We need at a minimum an infrastructure bank that is capitalised at over $300 billion over 10 years
“We need at a minimum an infrastructure bank that is capitalised at over $300 billion over 10 years,” Anderson said. He believes it is a sum that would allow the US to reach “escape velocity” from the infrastructure funding system.
The current system, centered around the interstate highway system developed 60 years ago under the Eisenhower Administration – “was built around the idea of cheap liquids”, Anderson says. It has managed to stay in place, CG/LA argues, because it’s primary funding mechanism – the highway trust fund – favors entrenched political interests such as local politicians, engineering and construction firms and petroleum firms.

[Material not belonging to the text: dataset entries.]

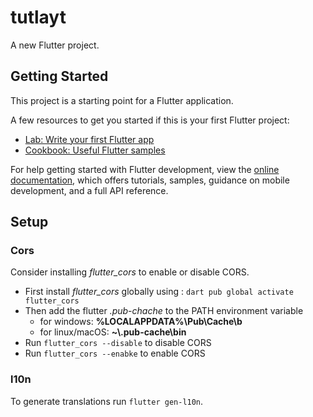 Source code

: # tutlayt

A new Flutter project.

## Getting Started

This project is a starting point for a Flutter application.

A few resources to get you started if this is your first Flutter project:

- [Lab: Write your first Flutter app](https://docs.flutter.dev/get-started/codelab)
- [Cookbook: Useful Flutter samples](https://docs.flutter.dev/cookbook)

For help getting started with Flutter development, view the
[online documentation](https://docs.flutter.dev/), which offers tutorials,
samples, guidance on mobile development, and a full API reference.


## Setup

### Cors
Consider installing  *flutter_cors* to enable or disable CORS.
* First install *flutter_cors* globally using : `dart pub global activate flutter_cors`
* Then add the flutter *.pub-chache* to the PATH environment variable
  * for windows: **%LOCALAPPDATA%\Pub\Cache\b**
  * for linux/macOS: **~\\.pub-cache\bin** <!---TODO check the path is correct-->
* Run `flutter_cors --disable` to disable CORS
* Run `flutter_cors --enabke` to enable CORS

### l10n
To generate translations run `flutter gen-l10n`.  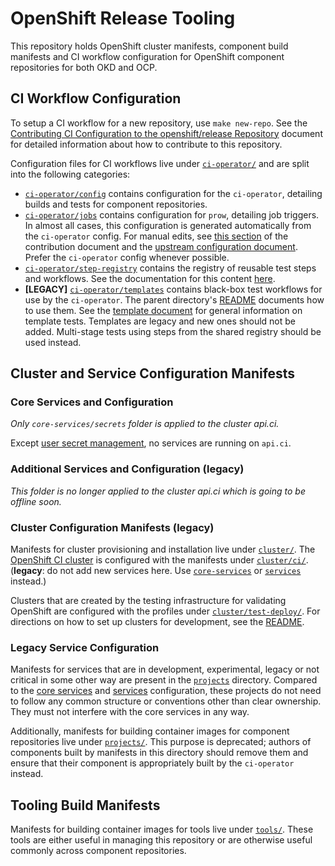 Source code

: # OpenShift Release Tooling

This repository holds OpenShift cluster manifests, component build manifests and
CI workflow configuration for OpenShift component repositories for both OKD and
OCP.

## CI Workflow Configuration

To setup a CI workflow for a new repository, use `make new-repo`. See the
[Contributing CI Configuration to the openshift/release Repository](https://docs.ci.openshift.org/docs/how-tos/contributing-openshift-release/)
document for detailed information about how to contribute to this repository.

Configuration files for CI workflows live under [`ci-operator/`](./ci-operator/)
and are split into the following categories:

- [`ci-operator/config`](./ci-operator/config/) contains configuration for the
  `ci-operator`, detailing builds and tests for component repositories.
- [`ci-operator/jobs`](./ci-operator/jobs/) contains configuration for `prow`,
  detailing job triggers. In almost all cases, this configuration is
  generated automatically from the `ci-operator` config. For manual edits, see
  [this section](https://docs.ci.openshift.org/docs/how-tos/contributing-openshift-release/#component-ci-configuration)
  of the contribution document and the [upstream configuration document](https://docs.prow.k8s.io/docs/jobs/#how-to-configure-new-jobs). Prefer the `ci-operator` config whenever possible.
- [`ci-operator/step-registry`](./ci-operator/step-registry/) contains the
  registry of reusable test steps and workflows. See the documentation for
  this content [here](https://docs.ci.openshift.org/docs/architecture/step-registry/).
- **[LEGACY]** [`ci-operator/templates`](./ci-operator/templates/) contains black-box test
  workflows for use by the `ci-operator`. The parent directory's
  [README](./ci-operator#end-to-end-tests) documents how to use them. See the
  [template document](https://github.com/openshift/ci-tools/blob/2c9c111a2350ef92a366e6d86e66b82d13d7e704/TEMPLATES.md)
  for general information on template tests. Templates are legacy and new
  ones should not be added. Multi-stage tests using steps from the shared
  registry should be used instead.

## Cluster and Service Configuration Manifests

### Core Services and Configuration

_Only `core-services/secrets` folder is applied to the cluster api.ci._

Except [user secret management](https://docs.ci.openshift.org/docs/how-tos/adding-a-new-secret-to-ci/), no services are running on `api.ci`.

### Additional Services and Configuration (legacy)

_This folder is no longer applied to the cluster api.ci which is going to be offline soon._

### Cluster Configuration Manifests (legacy)

Manifests for cluster provisioning and installation live under [`cluster/`](./cluster/).
The [OpenShift CI cluster](https://api.ci.openshift.org/) is configured with the
manifests under [`cluster/ci/`](./cluster/ci/). (**legacy**: do not add new
services here. Use [`core-services`](./core-services) or
[`services`](./services) instead.)

Clusters that are created by the testing infrastructure for validating OpenShift
are configured with the profiles under [`cluster/test-deploy/`](./cluster/test-deploy/).
For directions on how to set up clusters for development, see the
[README](./cluster/test-deploy/README.md).

### Legacy Service Configuration

Manifests for services that are in development, experimental, legacy or not
critical in some other way are present in the [`projects`](./projects)
directory. Compared to the [core services](#core-services-and-configuration) and
[services](#additional-services-and-configuration) configuration,
these projects do not need to follow any common structure or conventions other
than clear ownership. They must not interfere with the core services in any way.

Additionally, manifests for building container images for component repositories
live under [`projects/`](./projects/). This purpose is deprecated; authors of
components built by manifests in this directory should remove them and ensure
that their component is appropriately built by the `ci-operator` instead.

## Tooling Build Manifests

Manifests for building container images for tools live under [`tools/`](./tools/).
These tools are either useful in managing this repository or are otherwise useful
commonly across component repositories.
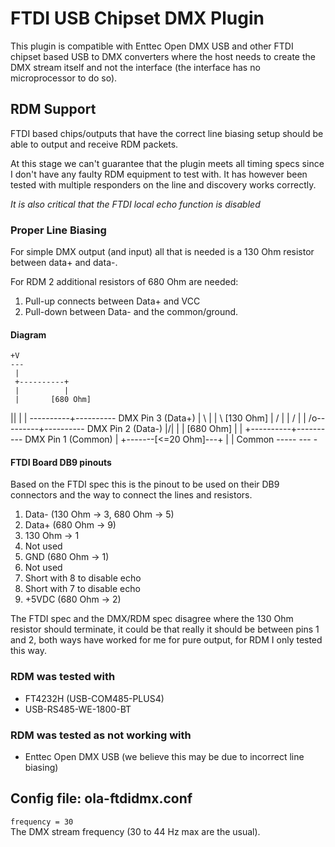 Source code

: FTDI USB Chipset DMX Plugin
===========================

This plugin is compatible with Enttec Open DMX USB and other FTDI chipset 
based USB to DMX converters where the host needs to create the DMX stream 
itself and not the interface (the interface has no microprocessor to do so).

## RDM Support

FTDI based chips/outputs that have the correct line biasing setup should be
able to output and receive RDM packets.

At this stage we can't guarantee that the plugin meets all timing specs since 
I don't have any faulty RDM equipment to test with. It has however been tested
with multiple responders on the line and discovery works correctly.

*It is also critical that the FTDI local echo function is disabled*

### Proper Line Biasing
For simple DMX output (and input) all that is needed is a 130 Ohm resistor
between data+ and data-.

For RDM 2 additional resistors of 680 Ohm are needed:
1. Pull-up connects between Data+ and VCC
2. Pull-down between Data- and the common/ground.

#### Diagram
    +V
    ---
     |
     +----------+
     |          |
     |       [680 Ohm]
   |\|          |
   | \----------+---------- DMX Pin 3 (Data+)
   |  \         |
   |   \     [130 Ohm]
   |   /        |
   |  /         |
   | /o---------+---------- DMX Pin 2 (Data-)
   |/|          |
     |       [680 Ohm]
     |          |
     +----------+---------- DMX Pin 1 (Common)
     |
     +-------[<=20 Ohm]---+
     |                    |
   Common               -----
                         ---
                          -

#### FTDI Board DB9 pinouts
Based on the FTDI spec this is the pinout to be used on their DB9 connectors
and the way to connect the lines and resistors.

1. Data- (130 Ohm -> 3, 680 Ohm -> 5)
2. Data+ (680 Ohm -> 9)
3. 130 Ohm -> 1
4. Not used
5. GND (680 Ohm -> 1)
6. Not used
7. Short with 8 to disable echo
8. Short with 7 to disable echo
9. +5VDC (680 Ohm -> 2)

The FTDI spec and the DMX/RDM spec disagree where the 130 Ohm resistor should
terminate, it could be that really it should be between pins 1 and 2, both 
ways have worked for me for pure output, for RDM I only tested this way.

### RDM was tested with
- FT4232H (USB-COM485-PLUS4)
- USB-RS485-WE-1800-BT

### RDM was tested as not working with
- Enttec Open DMX USB (we believe this may be due to incorrect line biasing)

## Config file: ola-ftdidmx.conf

`frequency = 30`  
The DMX stream frequency (30 to 44 Hz max are the usual).
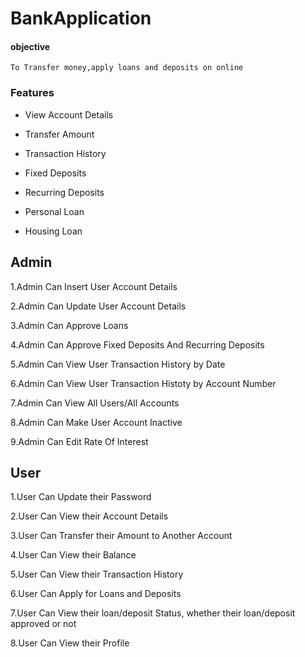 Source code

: # BankApplication

#### objective

    To Transfer money,apply loans and deposits on online

### Features

*  View Account Details

*  Transfer Amount

*  Transaction History

*  Fixed Deposits

*  Recurring Deposits

*  Personal Loan

*  Housing Loan

## Admin

1.Admin Can Insert User Account Details


2.Admin Can Update User Account Details


3.Admin Can  Approve Loans


4.Admin Can  Approve Fixed Deposits And Recurring Deposits


5.Admin Can View User Transaction History by Date


6.Admin Can View User Transaction Histoty by Account Number


7.Admin Can View All Users/All Accounts


8.Admin Can Make User Account Inactive


9.Admin Can Edit Rate Of Interest


## User

1.User Can Update their  Password


2.User Can View their Account Details


3.User Can Transfer their Amount to Another Account


4.User Can View their Balance


5.User Can View their Transaction History


6.User Can Apply for Loans and Deposits


7.User Can View their loan/deposit Status, whether their loan/deposit  approved or not


8.User Can View their Profile
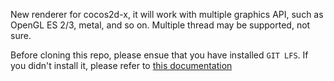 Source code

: New renderer for cocos2d-x, it will work with multiple graphics API, such as OpenGL ES 2/3, metal, and so on. Multiple thread may be supported, not sure.

Before cloning this repo, please ensue that you have installed `GIT LFS`. If you didn't install it, please refer to [this documentation](https://git-lfs.github.com)
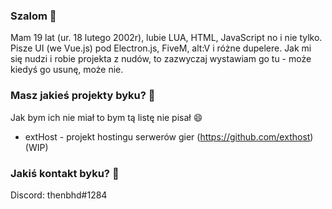 ### Szalom 👋
Mam 19 lat (ur. 18 lutego 2002r), lubie LUA, HTML, JavaScript no i nie tylko.
Pisze UI (we Vue.js) pod Electron.js, FiveM, alt:V i różne dupelere.
Jak mi się nudzi i robie projekta z nudów, to zazwyczaj wystawiam go tu - może kiedyś go usunę, może nie.

### Masz jakieś projekty byku? 🤔
Jak bym ich nie miał to bym tą listę nie pisał 😄
* extHost - projekt hostingu serwerów gier (https://github.com/exthost) (WIP)

### Jakiś kontakt byku? 🤔
Discord: thenbhd#1284

<!--
**neightyy/neightyy** is a ✨ _special_ ✨ repository because its `README.md` (this file) appears on your GitHub profile.

Here are some ideas to get you started:

- 🔭 I’m currently working on ...
- 🌱 I’m currently learning ...
- 👯 I’m looking to collaborate on ...
- 🤔 I’m looking for help with ...
- 💬 Ask me about ...
- 📫 How to reach me: ...
- 😄 Pronouns: ...
- ⚡ Fun fact: ...
-->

US Infrastructure: Old vs. new
As a result, the current system does not address the carbon-neutral transportation and energy priorities of tomorrow. In the future, the US will need to source 50 percent of electricity generation will have to come from renewable sources, CG/LA says. It will also need to develop and implement next-generation technologies such as smart electric grids, electric rail, electric and hybrid cars and high speed rail to further reduce its carbon footprint and increase its competitiveness.
“With everything going on around electricity, the opportunities for massive innovation are obvious,” Anderson said. But the US faces an “extremely difficult” issue of linking infrastructure investment with productivity and will have to figure out how to do so if it is to be competitive and innovative, he added.
Anderson is pessimistic on the economic stimulus’ ability to provide that link. The $787 billion American Reinvestment and Recovery Act signed into law earlier this year allotted $120 billion toward infrastructure, but only $10 billion of stimulus funds will go toward infrastructure projects this year and perhaps $40 billion next year, CG/LA estimates. As a result, overall investment – federal plus state – will be down 15 percent to 20 percent over last year's levels, Anderson says. He blames the decline on states' declining budgets and an inability to raise project-related funds.
Overall investment in infrastructure will be in the range of $130 billion this year and may recover next year to 2008 levels, according to the study.
The study, “The US Infrastructure Marketplace: Facts and Figures”, is a companion report to CG/LA's North American Strategic Infrastructure Leadership Forum, which is being held in September.